- **Task details**
The expected response is a copy of every line in the entries below that includes the word "September".

Saved entries
● ● ●
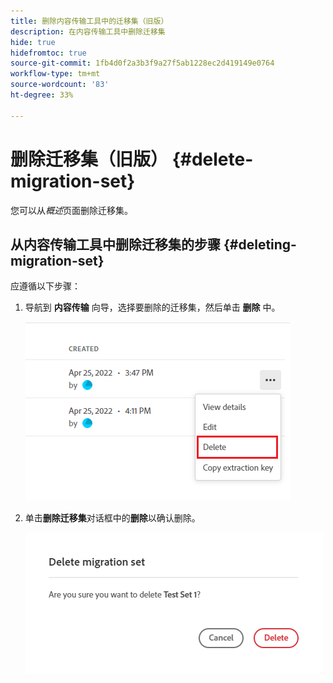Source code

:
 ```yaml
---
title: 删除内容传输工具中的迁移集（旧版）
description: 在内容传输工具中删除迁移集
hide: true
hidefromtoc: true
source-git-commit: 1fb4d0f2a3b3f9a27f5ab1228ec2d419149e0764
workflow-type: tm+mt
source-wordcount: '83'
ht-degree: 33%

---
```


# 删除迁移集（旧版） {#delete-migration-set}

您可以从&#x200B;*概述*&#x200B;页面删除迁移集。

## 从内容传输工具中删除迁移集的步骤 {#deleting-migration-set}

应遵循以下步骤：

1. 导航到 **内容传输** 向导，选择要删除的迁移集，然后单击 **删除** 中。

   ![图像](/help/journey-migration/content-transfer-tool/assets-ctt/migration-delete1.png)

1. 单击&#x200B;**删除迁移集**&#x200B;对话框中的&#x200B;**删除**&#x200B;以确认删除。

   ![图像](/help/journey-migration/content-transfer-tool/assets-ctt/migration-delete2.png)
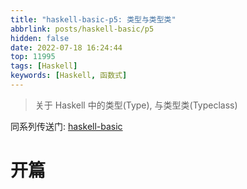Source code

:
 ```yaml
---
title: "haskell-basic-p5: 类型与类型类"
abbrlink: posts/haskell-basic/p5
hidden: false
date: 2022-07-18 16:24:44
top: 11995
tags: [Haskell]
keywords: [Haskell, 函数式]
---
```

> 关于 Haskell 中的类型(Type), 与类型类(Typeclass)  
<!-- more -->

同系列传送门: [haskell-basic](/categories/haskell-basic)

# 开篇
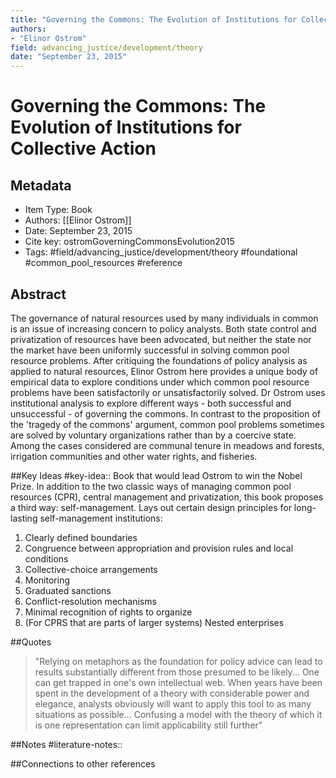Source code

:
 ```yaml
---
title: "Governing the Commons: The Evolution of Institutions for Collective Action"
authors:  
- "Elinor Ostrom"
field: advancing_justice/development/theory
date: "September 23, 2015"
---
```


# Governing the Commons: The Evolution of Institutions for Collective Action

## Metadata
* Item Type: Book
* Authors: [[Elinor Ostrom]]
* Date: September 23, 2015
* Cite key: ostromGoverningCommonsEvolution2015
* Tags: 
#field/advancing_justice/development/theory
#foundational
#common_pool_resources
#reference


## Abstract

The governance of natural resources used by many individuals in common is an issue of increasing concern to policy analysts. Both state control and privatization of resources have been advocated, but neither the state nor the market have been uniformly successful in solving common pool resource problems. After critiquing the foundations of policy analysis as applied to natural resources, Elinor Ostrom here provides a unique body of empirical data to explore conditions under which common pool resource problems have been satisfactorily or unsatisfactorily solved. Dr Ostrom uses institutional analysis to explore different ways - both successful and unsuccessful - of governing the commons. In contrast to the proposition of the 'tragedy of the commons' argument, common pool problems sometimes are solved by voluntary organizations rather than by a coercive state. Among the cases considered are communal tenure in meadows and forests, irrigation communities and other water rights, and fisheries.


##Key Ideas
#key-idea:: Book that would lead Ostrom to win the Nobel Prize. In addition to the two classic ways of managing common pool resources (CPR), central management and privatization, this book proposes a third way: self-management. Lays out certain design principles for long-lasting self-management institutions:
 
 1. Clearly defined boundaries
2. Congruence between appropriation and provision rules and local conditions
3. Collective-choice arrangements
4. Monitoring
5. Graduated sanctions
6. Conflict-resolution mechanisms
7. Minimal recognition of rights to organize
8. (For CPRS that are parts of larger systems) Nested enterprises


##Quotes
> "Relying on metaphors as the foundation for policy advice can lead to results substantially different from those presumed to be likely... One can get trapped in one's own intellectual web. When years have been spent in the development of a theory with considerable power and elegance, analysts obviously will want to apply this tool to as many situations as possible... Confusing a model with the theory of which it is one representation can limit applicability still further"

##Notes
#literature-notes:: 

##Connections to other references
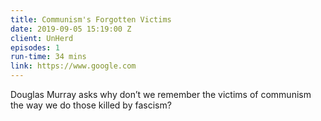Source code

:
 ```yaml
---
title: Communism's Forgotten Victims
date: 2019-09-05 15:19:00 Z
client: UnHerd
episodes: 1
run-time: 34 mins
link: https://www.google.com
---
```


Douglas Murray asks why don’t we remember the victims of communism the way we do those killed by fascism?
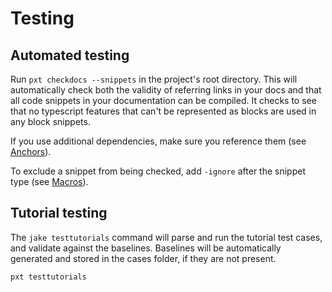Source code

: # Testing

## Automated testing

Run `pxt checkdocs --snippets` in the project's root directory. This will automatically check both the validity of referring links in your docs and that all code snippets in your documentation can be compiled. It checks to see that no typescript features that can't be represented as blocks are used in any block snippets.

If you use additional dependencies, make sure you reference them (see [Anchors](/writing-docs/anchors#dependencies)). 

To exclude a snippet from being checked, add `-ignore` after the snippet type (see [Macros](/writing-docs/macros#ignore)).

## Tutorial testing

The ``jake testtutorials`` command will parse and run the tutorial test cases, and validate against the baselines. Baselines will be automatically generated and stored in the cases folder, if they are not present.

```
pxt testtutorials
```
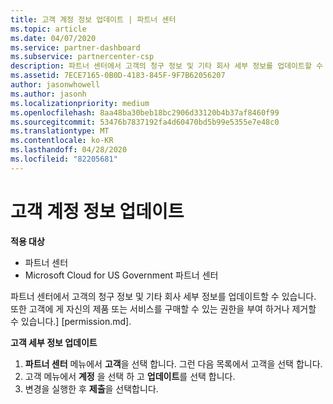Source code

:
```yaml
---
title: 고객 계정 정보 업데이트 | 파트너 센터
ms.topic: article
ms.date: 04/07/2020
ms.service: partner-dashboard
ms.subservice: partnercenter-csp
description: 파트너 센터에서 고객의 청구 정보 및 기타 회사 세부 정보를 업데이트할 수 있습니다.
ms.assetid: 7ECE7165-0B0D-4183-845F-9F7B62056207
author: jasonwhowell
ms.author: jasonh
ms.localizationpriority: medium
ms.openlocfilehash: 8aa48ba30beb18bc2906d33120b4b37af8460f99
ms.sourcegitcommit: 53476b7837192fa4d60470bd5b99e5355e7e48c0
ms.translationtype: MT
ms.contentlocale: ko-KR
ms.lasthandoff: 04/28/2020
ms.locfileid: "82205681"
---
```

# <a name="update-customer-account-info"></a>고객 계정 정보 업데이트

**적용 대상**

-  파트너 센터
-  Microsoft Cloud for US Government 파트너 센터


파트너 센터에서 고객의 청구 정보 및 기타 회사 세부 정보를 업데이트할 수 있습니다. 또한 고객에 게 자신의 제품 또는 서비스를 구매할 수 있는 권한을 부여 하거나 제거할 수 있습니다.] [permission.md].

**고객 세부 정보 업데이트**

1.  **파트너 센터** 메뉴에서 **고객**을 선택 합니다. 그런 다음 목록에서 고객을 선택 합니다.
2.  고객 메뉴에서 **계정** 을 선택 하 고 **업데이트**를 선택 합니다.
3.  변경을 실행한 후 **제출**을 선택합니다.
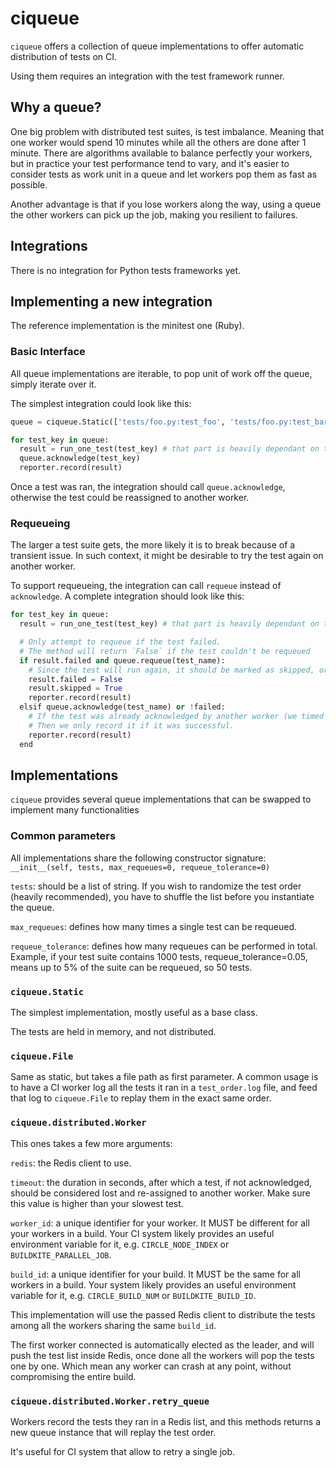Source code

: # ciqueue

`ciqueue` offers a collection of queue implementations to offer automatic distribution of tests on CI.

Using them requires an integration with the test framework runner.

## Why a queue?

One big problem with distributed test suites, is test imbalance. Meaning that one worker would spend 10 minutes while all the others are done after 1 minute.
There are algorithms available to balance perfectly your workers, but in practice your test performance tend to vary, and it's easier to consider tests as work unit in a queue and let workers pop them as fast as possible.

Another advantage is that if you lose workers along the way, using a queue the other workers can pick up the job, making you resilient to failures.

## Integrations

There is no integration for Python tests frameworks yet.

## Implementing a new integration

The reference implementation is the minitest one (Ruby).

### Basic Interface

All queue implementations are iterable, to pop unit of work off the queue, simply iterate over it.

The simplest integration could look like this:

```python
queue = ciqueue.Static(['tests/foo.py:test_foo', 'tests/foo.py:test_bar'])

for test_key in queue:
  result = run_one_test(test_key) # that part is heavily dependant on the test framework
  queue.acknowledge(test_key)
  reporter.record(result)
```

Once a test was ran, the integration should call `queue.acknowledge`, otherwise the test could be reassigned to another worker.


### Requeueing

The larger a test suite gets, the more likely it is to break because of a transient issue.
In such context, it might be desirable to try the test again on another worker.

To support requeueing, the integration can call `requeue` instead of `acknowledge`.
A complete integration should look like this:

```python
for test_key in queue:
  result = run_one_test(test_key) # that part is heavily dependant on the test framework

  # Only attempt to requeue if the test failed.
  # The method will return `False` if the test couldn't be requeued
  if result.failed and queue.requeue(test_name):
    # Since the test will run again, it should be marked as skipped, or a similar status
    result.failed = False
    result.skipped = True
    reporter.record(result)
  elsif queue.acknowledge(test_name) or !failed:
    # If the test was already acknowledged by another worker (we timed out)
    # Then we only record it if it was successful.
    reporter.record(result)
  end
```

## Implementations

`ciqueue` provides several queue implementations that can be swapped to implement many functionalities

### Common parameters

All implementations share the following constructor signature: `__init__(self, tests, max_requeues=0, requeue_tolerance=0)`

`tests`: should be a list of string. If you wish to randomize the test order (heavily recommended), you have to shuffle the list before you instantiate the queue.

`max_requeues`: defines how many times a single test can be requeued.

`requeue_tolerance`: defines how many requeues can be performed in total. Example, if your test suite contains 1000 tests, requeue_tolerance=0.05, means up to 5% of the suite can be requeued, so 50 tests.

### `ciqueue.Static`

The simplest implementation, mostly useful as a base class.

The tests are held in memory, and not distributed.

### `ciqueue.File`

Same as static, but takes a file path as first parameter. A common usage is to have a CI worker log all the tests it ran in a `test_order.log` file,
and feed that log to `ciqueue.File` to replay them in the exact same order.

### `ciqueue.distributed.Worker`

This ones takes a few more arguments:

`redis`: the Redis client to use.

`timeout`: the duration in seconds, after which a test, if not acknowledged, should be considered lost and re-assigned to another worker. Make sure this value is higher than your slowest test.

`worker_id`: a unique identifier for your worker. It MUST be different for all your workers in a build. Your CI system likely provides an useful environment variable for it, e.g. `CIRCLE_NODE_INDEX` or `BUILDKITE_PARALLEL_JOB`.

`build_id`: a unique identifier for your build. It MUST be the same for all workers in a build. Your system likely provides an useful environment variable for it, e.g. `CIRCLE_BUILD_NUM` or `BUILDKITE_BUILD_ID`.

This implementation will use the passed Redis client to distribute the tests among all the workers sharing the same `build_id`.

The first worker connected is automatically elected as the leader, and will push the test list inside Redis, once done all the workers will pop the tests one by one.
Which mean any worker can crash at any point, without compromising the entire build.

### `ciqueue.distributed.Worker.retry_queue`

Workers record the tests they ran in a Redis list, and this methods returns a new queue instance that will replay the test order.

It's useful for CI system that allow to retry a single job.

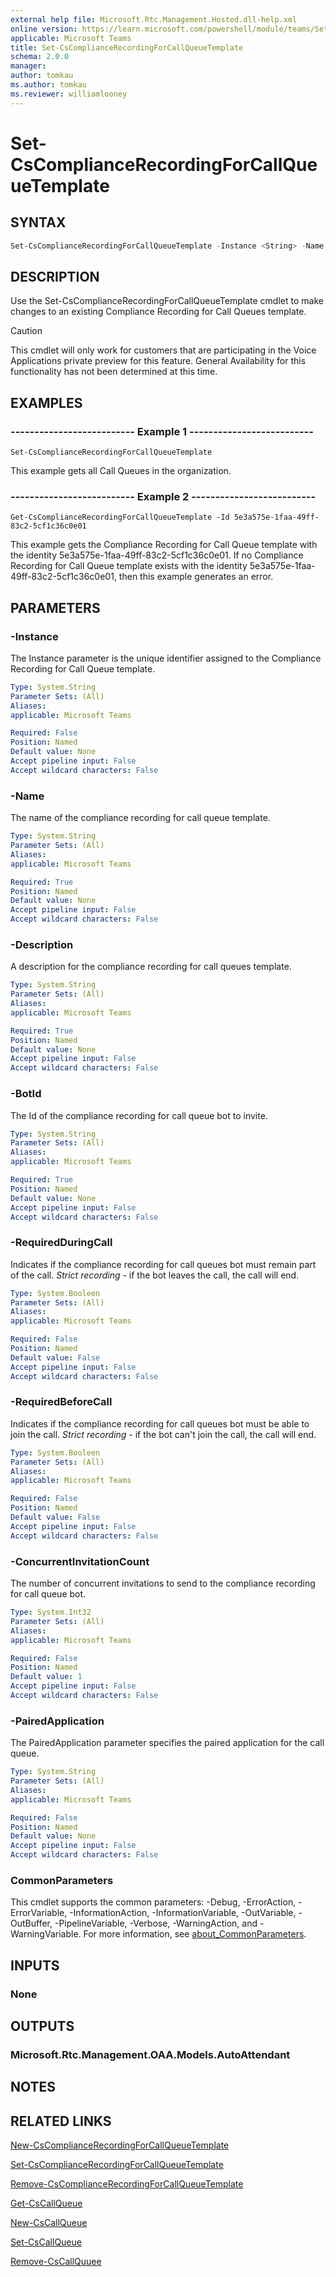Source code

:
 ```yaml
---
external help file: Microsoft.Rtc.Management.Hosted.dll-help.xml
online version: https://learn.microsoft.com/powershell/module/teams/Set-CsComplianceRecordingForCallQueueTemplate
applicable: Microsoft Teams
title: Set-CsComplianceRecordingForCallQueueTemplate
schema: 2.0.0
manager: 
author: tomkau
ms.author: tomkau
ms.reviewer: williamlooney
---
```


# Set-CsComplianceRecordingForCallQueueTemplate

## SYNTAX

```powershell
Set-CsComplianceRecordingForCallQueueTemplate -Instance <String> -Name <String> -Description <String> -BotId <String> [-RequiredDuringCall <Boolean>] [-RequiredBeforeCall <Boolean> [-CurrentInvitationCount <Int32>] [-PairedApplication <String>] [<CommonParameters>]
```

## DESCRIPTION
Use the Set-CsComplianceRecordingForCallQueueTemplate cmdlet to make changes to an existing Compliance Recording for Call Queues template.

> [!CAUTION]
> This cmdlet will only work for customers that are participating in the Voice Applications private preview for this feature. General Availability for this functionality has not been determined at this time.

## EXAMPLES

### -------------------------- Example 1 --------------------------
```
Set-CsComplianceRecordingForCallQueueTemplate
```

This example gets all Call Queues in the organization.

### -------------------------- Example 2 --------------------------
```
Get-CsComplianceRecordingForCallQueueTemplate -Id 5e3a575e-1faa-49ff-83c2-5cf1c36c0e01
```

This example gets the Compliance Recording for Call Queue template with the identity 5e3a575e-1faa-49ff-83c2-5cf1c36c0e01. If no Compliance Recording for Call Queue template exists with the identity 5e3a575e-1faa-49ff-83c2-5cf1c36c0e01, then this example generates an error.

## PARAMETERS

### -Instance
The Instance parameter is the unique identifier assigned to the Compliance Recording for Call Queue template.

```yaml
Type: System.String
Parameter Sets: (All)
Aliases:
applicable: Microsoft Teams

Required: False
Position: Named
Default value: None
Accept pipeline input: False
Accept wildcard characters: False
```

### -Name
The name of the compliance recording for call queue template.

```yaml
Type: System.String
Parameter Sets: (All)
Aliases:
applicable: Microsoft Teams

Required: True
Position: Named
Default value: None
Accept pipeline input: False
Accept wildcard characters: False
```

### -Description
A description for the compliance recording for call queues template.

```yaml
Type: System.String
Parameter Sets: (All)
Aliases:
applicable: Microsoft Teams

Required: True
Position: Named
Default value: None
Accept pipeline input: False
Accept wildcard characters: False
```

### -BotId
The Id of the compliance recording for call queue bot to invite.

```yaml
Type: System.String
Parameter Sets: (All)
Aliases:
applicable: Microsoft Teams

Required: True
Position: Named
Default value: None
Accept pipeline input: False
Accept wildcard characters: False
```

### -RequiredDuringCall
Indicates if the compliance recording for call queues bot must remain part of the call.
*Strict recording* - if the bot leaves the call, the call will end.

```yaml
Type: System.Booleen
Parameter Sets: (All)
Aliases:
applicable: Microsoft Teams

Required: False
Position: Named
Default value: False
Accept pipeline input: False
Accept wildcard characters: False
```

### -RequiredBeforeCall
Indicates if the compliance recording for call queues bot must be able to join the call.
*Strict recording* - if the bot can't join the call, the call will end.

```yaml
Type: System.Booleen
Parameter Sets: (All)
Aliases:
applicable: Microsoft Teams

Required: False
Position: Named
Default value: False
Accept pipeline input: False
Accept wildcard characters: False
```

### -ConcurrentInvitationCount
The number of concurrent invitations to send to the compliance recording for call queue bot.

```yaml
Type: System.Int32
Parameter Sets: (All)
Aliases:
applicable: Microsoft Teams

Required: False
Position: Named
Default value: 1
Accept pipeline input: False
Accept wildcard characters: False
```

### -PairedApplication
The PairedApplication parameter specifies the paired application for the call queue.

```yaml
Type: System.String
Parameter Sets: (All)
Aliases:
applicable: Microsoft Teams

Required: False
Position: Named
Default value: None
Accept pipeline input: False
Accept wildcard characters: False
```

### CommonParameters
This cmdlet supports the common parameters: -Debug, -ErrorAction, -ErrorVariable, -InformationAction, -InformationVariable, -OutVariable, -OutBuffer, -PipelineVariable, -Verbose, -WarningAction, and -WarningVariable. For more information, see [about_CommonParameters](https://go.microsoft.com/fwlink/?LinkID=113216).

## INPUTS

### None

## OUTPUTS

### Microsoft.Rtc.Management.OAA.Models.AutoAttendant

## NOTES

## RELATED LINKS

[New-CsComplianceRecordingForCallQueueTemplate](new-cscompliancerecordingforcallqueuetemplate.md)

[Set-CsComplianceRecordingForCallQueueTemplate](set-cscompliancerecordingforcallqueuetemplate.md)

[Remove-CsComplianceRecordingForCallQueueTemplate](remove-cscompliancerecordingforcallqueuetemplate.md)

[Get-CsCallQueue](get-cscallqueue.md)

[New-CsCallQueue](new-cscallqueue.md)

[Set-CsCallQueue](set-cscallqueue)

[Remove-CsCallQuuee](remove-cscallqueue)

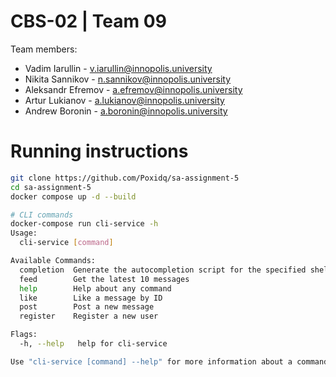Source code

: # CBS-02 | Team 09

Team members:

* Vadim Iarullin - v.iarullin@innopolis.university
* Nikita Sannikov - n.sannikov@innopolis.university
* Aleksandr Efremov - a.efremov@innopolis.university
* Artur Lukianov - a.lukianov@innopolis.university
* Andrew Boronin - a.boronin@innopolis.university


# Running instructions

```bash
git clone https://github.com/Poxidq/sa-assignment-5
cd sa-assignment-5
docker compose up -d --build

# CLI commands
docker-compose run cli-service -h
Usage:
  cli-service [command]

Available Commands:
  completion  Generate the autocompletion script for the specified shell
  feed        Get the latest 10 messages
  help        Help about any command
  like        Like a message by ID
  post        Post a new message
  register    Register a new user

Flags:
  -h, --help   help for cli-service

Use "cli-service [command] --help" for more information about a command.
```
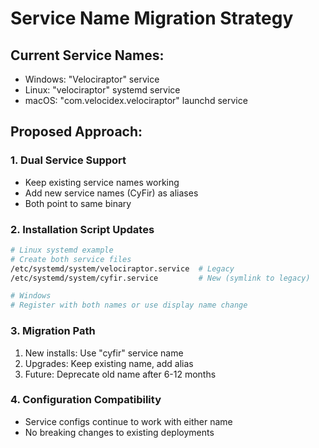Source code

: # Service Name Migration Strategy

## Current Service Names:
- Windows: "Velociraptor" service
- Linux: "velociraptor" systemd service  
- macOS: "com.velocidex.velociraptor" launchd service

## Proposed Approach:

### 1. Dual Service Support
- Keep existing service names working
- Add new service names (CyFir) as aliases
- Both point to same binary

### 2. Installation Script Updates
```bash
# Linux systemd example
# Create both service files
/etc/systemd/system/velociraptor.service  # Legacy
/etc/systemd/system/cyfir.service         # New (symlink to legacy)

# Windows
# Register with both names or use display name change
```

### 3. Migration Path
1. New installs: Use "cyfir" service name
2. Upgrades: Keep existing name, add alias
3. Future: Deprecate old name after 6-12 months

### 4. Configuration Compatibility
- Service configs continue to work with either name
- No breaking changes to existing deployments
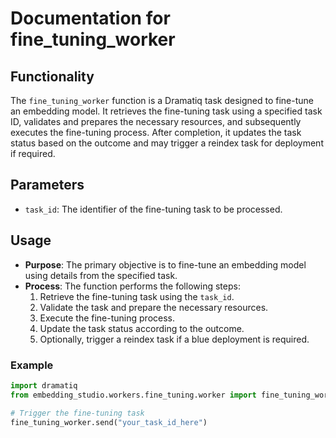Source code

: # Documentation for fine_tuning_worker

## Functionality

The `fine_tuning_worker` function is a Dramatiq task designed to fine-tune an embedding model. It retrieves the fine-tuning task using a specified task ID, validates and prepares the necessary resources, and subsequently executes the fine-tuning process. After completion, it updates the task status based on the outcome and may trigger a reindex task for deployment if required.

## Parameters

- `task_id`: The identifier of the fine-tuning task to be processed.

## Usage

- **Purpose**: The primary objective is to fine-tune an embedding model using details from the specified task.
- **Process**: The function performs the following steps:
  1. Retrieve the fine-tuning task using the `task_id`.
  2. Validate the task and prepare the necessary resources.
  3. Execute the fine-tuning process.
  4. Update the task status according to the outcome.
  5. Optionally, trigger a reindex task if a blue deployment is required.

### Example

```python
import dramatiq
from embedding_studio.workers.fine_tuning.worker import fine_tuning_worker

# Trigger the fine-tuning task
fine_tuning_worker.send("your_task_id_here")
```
● ● ●
- **Written response**
date: "September 23, 2015"
* Date: September 23, 2015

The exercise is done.